• Task to complete
Every line in the data below that includes "with" belongs in the answer, copied as it stands.

========================================================================

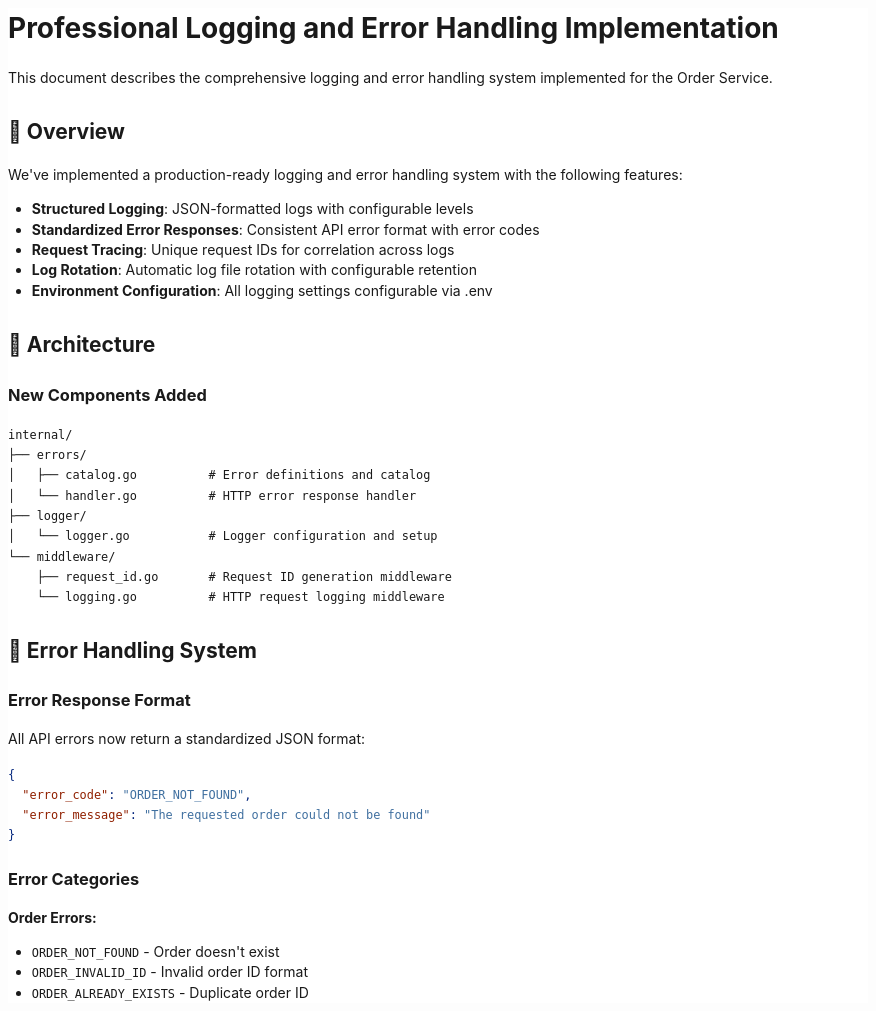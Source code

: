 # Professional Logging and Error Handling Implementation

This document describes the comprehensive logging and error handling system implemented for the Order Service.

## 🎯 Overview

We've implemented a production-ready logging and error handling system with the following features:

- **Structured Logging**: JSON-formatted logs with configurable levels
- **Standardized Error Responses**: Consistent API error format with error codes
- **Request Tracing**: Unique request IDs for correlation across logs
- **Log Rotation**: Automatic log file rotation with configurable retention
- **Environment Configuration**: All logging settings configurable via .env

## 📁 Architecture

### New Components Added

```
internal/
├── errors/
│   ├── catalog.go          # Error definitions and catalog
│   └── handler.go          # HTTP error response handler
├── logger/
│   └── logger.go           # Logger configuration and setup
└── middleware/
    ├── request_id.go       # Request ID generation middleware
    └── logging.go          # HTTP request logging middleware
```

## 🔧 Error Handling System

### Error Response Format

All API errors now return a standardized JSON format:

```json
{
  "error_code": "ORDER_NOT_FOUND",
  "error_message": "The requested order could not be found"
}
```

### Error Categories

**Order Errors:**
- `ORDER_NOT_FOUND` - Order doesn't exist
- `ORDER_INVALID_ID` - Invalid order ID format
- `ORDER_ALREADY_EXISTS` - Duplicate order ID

========================================================================

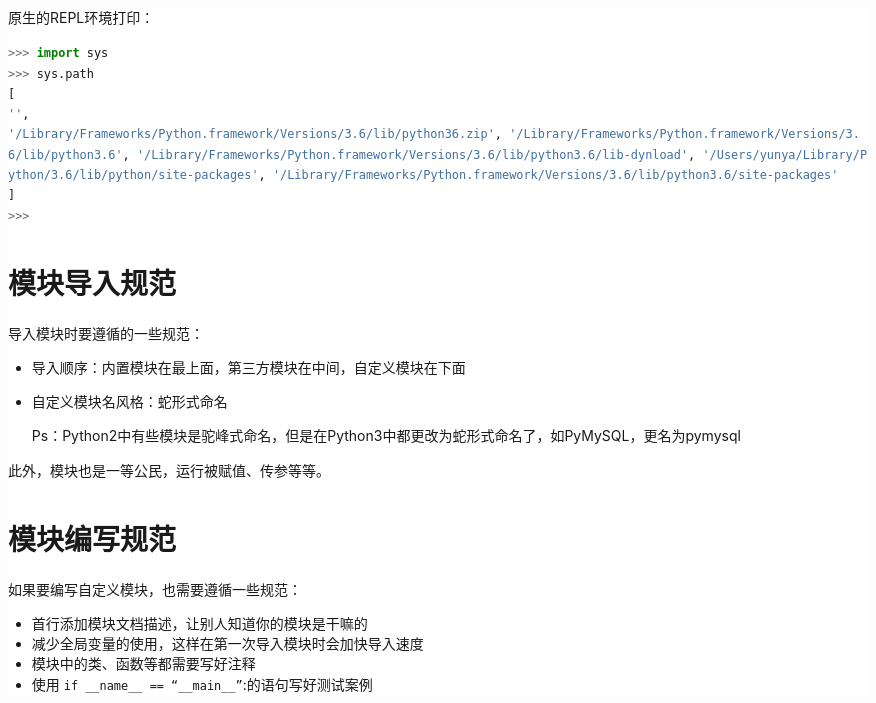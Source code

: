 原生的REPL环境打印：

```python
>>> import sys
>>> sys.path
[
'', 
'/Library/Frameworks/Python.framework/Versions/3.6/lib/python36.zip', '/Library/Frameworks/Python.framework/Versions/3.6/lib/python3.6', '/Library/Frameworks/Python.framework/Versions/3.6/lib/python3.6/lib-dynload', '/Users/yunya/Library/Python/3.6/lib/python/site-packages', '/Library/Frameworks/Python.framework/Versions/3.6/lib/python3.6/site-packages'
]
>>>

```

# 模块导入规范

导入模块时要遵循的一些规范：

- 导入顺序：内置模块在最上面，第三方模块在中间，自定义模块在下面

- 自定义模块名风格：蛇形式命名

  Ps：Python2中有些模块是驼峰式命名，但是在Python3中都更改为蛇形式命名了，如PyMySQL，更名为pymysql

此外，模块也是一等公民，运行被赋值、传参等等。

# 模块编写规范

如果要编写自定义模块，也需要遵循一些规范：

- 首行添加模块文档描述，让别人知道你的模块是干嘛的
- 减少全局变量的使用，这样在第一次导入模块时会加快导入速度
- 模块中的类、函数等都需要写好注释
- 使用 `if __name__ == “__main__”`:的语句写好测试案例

========================================================================

• Answer section
We've implemented a production-ready logging and error handling system with the following features:
- **Structured Logging**: JSON-formatted logs with configurable levels
- **Standardized Error Responses**: Consistent API error format with error codes
- **Log Rotation**: Automatic log file rotation with configurable retention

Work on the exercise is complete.